Variational Inference (2)

Modern Bayesian statistics relies on models for which the posterior is not easy to compute and corresponding algorithms for approximating them. Variational inference is one of the most popular methods for approximating the posterior. In this post, we will introduce the basic idea of variational inference and its application to a simple example.

probability, algorithm, data-science, machine-learning, bayesian-statistics, variational-inference

Published

01 May 2023

In previous post, we used a simple example - expectation maximization (EM) algorithm to illustrate the basic idea of Bayesian inference. In this post, we will continue to study Bayesian inference, but this time we will focus on a more general and powerful method - variational inference.

Big picture again
Bayesian mixture of Gaussians
Evidence lower bound (ELBO)
Mean field theory
Coordinate ascent mean-field variational inference
Applying VI to the Bayesian mixture of Gaussians
Implementation
Summary and reflection

Big picture again

Let’s review Bayesian formula first:

$\begin{aligned} p(\theta | x) &= \frac{p(x | \theta) p(\theta)}{p(x)} \\ &= \frac{p(x | \theta) p(\theta)}{\int p(x | \theta) p(\theta) d\theta} \\ \text{posterior} &= \frac{\text{likelihood} \times \text{prior}}{\text{marginal likelihood}} \\ & \propto \text{likelihood} \times \text{prior} \end{aligned} \tag{1}$

where $p(\theta | x)$ is the posterior distribution, $p(x | \theta)$ is the likelihood, $p(\theta)$ is the prior distribution, and $p(x)$ is the marginal likelihood.

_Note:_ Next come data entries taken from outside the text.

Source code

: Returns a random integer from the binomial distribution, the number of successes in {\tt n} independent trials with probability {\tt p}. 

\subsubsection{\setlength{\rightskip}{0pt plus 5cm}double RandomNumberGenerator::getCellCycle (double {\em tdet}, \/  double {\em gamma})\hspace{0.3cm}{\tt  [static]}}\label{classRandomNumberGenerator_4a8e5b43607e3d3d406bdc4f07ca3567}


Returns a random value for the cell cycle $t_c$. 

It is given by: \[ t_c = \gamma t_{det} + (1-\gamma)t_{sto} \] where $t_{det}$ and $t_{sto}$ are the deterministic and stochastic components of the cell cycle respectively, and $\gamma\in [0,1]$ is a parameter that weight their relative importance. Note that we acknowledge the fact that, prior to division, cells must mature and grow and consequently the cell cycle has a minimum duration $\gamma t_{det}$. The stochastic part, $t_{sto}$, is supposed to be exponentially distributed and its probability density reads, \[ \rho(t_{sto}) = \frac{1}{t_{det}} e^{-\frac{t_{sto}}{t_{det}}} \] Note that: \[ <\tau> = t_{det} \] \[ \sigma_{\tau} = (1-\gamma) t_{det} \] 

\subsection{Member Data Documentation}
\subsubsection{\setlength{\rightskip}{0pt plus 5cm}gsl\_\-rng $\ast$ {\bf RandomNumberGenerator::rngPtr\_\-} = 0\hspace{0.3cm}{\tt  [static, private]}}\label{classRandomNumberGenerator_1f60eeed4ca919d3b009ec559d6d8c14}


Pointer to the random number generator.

Usually, we will set up a prior distribution first. With the prior distribution, we can have the value of $p(\theta)$ , and then we can calculate the posterior distribution $p(\theta | x)$ . However, when we update the posterior distribution, we need to calculate the marginal likelihood $p(x)$ , which is the denominator of the formula.

For the continuous case, the marginal likelihood is:

$p(x) = \int p(x | \theta) p(\theta) d\theta$

For the discrete case, the marginal likelihood is:

$p(x) = \sum_{\theta} p(x | \theta) p(\theta)$

However, when we have many hidden variables, the marginal likelihood is hard to calculate and the exact calculation sometimes is prohibitively expensive. To solve this problem, we need to resort to approximation schemes, and these fall broadly into two categories, according to whether they rely on stochastic or deterministic approximations: Markov Chain Monte Carlo (MCMC) and variational inference (VI).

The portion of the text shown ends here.